> **What the task asks**
The answer must be an exact copy of the records, with no pictures in it.

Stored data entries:
◆ ◆ ◆ ◆ ◆
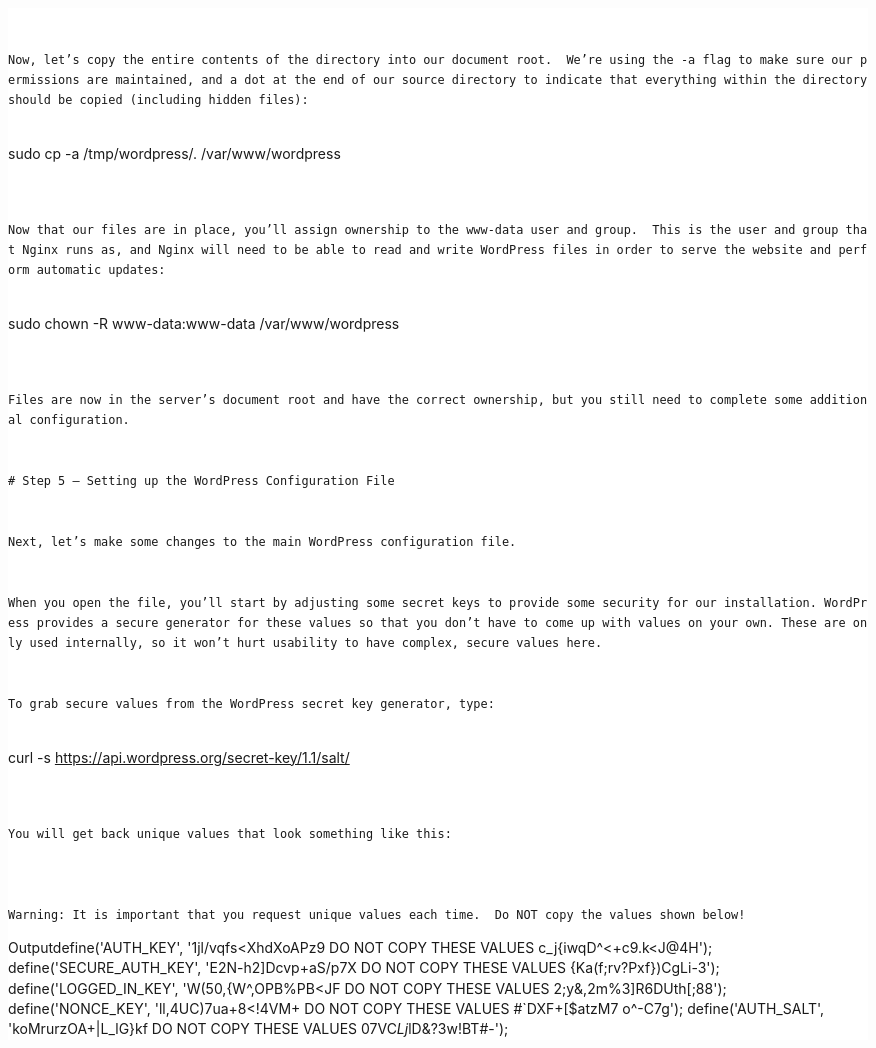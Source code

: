 
```


Now, let’s copy the entire contents of the directory into our document root.  We’re using the -a flag to make sure our permissions are maintained, and a dot at the end of our source directory to indicate that everything within the directory should be copied (including hidden files):


```
sudo cp -a /tmp/wordpress/. /var/www/wordpress


```


Now that our files are in place, you’ll assign ownership to the www-data user and group.  This is the user and group that Nginx runs as, and Nginx will need to be able to read and write WordPress files in order to serve the website and perform automatic updates:


```
sudo chown -R www-data:www-data /var/www/wordpress


```


Files are now in the server’s document root and have the correct ownership, but you still need to complete some additional configuration.


# Step 5 — Setting up the WordPress Configuration File


Next, let’s make some changes to the main WordPress configuration file.


When you open the file, you’ll start by adjusting some secret keys to provide some security for our installation. WordPress provides a secure generator for these values so that you don’t have to come up with values on your own. These are only used internally, so it won’t hurt usability to have complex, secure values here.


To grab secure values from the WordPress secret key generator, type:


```
curl -s https://api.wordpress.org/secret-key/1.1/salt/


```


You will get back unique values that look something like this:



Warning: It is important that you request unique values each time.  Do NOT copy the values shown below!

```
Outputdefine('AUTH_KEY',         '1jl/vqfs<XhdXoAPz9 DO NOT COPY THESE VALUES c_j{iwqD^<+c9.k<J@4H');
define('SECURE_AUTH_KEY',  'E2N-h2]Dcvp+aS/p7X DO NOT COPY THESE VALUES {Ka(f;rv?Pxf})CgLi-3');
define('LOGGED_IN_KEY',    'W(50,{W^,OPB%PB<JF DO NOT COPY THESE VALUES 2;y&,2m%3]R6DUth[;88');
define('NONCE_KEY',        'll,4UC)7ua+8<!4VM+ DO NOT COPY THESE VALUES #`DXF+[$atzM7 o^-C7g');
define('AUTH_SALT',        'koMrurzOA+|L_lG}kf DO NOT COPY THESE VALUES  07VC*Lj*lD&?3w!BT#-');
◆ ◆ ◆ ◆ ◆
> **Your response**
Source code

: 
```


Now, let’s copy the entire contents of the directory into our document root.  We’re using the -a flag to make sure our permissions are maintained, and a dot at the end of our source directory to indicate that everything within the directory should be copied (including hidden files):


```
sudo cp -a /tmp/wordpress/. /var/www/wordpress


```


Now that our files are in place, you’ll assign ownership to the www-data user and group.  This is the user and group that Nginx runs as, and Nginx will need to be able to read and write WordPress files in order to serve the website and perform automatic updates:


```
sudo chown -R www-data:www-data /var/www/wordpress


```


Files are now in the server’s document root and have the correct ownership, but you still need to complete some additional configuration.


# Step 5 — Setting up the WordPress Configuration File


Next, let’s make some changes to the main WordPress configuration file.


When you open the file, you’ll start by adjusting some secret keys to provide some security for our installation. WordPress provides a secure generator for these values so that you don’t have to come up with values on your own. These are only used internally, so it won’t hurt usability to have complex, secure values here.


To grab secure values from the WordPress secret key generator, type:


```
curl -s https://api.wordpress.org/secret-key/1.1/salt/


```


You will get back unique values that look something like this:



Warning: It is important that you request unique values each time.  Do NOT copy the values shown below!

```
Outputdefine('AUTH_KEY',         '1jl/vqfs<XhdXoAPz9 DO NOT COPY THESE VALUES c_j{iwqD^<+c9.k<J@4H');
define('SECURE_AUTH_KEY',  'E2N-h2]Dcvp+aS/p7X DO NOT COPY THESE VALUES {Ka(f;rv?Pxf})CgLi-3');
define('LOGGED_IN_KEY',    'W(50,{W^,OPB%PB<JF DO NOT COPY THESE VALUES 2;y&,2m%3]R6DUth[;88');
define('NONCE_KEY',        'll,4UC)7ua+8<!4VM+ DO NOT COPY THESE VALUES #`DXF+[$atzM7 o^-C7g');
define('AUTH_SALT',        'koMrurzOA+|L_lG}kf DO NOT COPY THESE VALUES  07VC*Lj*lD&?3w!BT#-');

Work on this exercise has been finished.